Contributed By:Dorothy Nevils

Laps or spirals? It's going down

A picture of the Roosevelt track has alumni sick to their hearts. It looks nothing like the smooth oval, glistening with the early morning dew of a summer morning when my youngest would wander from me to follow a butterfly, pluck an errant clover bloom that magically appeared when the sun was “just right,” or pick up a stick that promised more interest than his mother. Neither did it stir up memories of the excitement from fans as the last “leg” took off, his hand reaching back, ready to grab the baton and “bring it home’’ for the roaring crowd leaning toward the field, hearts beating almost as fast as the blur of feet meeting asphalt!

No. The picture was almost unrecognizable, like a joke of some cruel monster from another world, like someone had laid black tarpaper and a demon had ripped it up like cheap linoleum, leaving lighter, jagged spots.

This had to be a hoax, I thought. Someone had doctored up a photo to get attention, like so many do. So I went to see. It was not “fake news.”
Roosevelt's track

Why, I wondered, did a picture of a “dishonored” track field wreak such an outcry? Why did it hurt? Why did it “hurt so bad”?
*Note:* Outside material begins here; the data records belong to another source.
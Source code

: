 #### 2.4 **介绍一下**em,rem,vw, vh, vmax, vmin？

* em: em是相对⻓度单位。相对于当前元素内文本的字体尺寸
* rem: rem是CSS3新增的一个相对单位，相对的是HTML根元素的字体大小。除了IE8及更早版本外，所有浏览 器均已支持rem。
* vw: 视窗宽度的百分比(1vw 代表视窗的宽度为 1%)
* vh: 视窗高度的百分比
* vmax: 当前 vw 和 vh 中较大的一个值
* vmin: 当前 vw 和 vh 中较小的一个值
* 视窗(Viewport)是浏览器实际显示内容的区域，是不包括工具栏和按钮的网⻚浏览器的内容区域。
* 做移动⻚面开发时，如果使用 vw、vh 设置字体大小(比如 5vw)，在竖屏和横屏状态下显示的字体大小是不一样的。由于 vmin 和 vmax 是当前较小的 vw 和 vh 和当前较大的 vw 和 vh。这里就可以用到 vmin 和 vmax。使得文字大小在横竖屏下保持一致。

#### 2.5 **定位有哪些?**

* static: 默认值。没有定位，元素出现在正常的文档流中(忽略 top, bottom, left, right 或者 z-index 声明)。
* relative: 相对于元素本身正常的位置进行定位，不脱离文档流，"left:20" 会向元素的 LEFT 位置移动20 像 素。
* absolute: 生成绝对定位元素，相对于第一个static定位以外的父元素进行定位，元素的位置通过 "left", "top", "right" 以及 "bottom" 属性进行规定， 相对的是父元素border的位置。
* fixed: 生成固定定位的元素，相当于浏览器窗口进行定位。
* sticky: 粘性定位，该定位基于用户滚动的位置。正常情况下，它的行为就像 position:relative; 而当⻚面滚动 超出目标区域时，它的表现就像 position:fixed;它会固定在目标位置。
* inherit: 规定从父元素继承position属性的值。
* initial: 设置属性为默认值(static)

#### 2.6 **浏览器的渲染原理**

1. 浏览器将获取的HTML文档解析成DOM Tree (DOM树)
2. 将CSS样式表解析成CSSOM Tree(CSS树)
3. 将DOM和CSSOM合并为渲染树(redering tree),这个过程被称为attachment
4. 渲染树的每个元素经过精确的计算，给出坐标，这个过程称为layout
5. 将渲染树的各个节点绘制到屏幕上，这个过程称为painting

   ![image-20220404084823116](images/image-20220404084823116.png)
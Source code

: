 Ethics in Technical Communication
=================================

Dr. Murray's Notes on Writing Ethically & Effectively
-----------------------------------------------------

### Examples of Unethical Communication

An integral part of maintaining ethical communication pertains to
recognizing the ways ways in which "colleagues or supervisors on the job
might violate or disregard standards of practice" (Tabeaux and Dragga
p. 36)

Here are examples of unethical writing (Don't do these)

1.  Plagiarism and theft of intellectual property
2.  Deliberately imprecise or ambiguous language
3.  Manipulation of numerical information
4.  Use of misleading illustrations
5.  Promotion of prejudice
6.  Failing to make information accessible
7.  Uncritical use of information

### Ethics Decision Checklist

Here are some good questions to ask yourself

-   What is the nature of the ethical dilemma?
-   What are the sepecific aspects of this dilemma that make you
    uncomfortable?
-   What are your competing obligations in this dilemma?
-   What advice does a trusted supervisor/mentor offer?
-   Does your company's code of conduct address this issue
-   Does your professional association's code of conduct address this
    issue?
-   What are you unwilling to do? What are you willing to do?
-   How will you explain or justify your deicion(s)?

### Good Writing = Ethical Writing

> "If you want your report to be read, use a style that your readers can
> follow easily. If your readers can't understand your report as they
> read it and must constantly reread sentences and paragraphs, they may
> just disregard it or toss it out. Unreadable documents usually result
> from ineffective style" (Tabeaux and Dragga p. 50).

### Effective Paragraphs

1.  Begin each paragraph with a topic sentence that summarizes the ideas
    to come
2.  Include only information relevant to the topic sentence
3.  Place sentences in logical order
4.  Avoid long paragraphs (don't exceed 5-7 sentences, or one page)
I remember San Bonita Slaughter. She was there my first few years at Roosevelt, a music teacher, and penned the school song. Built for Blacks, Roosevelt was revered by those who taught there, the students who were taught there, and the parents whose children were taught there. Roosevelt (was) dearly loved, even before the stadium, before the gymnasium, dearly loved when Memorial Auditorium was “home” for basketball tournaments, and Gilroy was “the stadium.” Roosevelt was dearly loved for one reason: It was the one place Black children could learn, and that’s what mattered.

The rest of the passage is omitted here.